(Prompt): Please retype only the lines below that run from the one containing "3. docker build -t hooklift/haproxy:latest ." through the last line, both included, without altering a word.

(Available records):
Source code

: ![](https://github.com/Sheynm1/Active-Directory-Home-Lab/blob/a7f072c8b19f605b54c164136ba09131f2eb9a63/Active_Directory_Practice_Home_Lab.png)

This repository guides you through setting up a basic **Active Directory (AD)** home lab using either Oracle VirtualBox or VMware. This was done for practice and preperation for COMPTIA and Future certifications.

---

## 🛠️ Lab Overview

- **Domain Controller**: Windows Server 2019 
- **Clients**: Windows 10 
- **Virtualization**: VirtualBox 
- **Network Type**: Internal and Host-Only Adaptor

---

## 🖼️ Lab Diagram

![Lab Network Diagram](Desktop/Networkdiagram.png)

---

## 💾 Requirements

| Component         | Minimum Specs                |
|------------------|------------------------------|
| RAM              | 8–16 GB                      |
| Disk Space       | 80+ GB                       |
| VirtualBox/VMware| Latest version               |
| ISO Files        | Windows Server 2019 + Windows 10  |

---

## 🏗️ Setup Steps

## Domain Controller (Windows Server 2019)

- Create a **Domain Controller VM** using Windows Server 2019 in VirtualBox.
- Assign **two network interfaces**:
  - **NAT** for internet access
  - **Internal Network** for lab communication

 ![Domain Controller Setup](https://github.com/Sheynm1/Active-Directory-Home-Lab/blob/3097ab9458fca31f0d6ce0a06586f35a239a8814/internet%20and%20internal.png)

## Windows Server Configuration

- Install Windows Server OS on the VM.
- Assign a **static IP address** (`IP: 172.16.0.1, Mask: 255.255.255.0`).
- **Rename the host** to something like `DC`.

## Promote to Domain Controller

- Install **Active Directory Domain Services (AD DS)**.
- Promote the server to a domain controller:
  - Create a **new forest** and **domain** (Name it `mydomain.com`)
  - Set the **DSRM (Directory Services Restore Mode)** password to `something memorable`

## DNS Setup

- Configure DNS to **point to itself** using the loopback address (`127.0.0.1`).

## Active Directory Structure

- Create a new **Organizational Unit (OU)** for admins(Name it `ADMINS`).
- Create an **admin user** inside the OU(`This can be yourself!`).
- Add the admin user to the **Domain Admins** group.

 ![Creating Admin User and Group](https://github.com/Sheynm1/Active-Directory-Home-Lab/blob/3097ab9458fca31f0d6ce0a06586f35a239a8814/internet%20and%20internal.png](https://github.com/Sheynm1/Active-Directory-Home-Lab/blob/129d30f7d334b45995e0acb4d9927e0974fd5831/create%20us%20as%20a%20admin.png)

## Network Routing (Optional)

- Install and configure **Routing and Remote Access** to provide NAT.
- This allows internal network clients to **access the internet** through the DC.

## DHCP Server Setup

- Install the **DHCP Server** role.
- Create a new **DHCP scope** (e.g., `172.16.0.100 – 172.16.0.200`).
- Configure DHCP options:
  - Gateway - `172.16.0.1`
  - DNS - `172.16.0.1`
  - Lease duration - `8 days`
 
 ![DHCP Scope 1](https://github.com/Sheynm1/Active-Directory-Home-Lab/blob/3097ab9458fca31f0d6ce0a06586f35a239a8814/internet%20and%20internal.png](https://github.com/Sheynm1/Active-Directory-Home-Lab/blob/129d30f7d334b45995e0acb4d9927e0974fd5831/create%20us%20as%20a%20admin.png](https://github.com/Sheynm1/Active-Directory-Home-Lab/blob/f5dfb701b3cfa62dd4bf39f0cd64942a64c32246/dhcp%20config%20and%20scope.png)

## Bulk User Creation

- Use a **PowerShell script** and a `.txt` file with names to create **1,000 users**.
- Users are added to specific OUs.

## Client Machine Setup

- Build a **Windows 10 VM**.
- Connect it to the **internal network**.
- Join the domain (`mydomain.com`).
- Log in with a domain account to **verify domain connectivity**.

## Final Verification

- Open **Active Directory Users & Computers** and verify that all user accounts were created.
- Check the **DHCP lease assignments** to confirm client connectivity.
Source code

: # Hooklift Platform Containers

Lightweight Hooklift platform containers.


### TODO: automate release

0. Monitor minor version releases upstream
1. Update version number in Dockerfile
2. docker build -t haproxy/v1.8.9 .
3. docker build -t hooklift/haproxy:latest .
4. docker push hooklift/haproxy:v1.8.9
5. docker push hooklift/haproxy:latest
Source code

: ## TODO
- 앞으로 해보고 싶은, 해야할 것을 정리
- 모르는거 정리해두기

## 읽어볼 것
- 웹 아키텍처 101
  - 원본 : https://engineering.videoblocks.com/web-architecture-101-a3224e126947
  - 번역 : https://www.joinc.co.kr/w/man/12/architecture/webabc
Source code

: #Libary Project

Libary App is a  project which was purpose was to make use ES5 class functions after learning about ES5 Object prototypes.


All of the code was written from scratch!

(Response):
3. docker build -t hooklift/haproxy:latest .
4. docker push hooklift/haproxy:v1.8.9
5. docker push hooklift/haproxy:latest
Source code

: ## TODO
- 앞으로 해보고 싶은, 해야할 것을 정리
- 모르는거 정리해두기

## 읽어볼 것
- 웹 아키텍처 101
  - 원본 : https://engineering.videoblocks.com/web-architecture-101-a3224e126947
  - 번역 : https://www.joinc.co.kr/w/man/12/architecture/webabc
Source code

: #Libary Project

Libary App is a  project which was purpose was to make use ES5 class functions after learning about ES5 Object prototypes.


All of the code was written from scratch!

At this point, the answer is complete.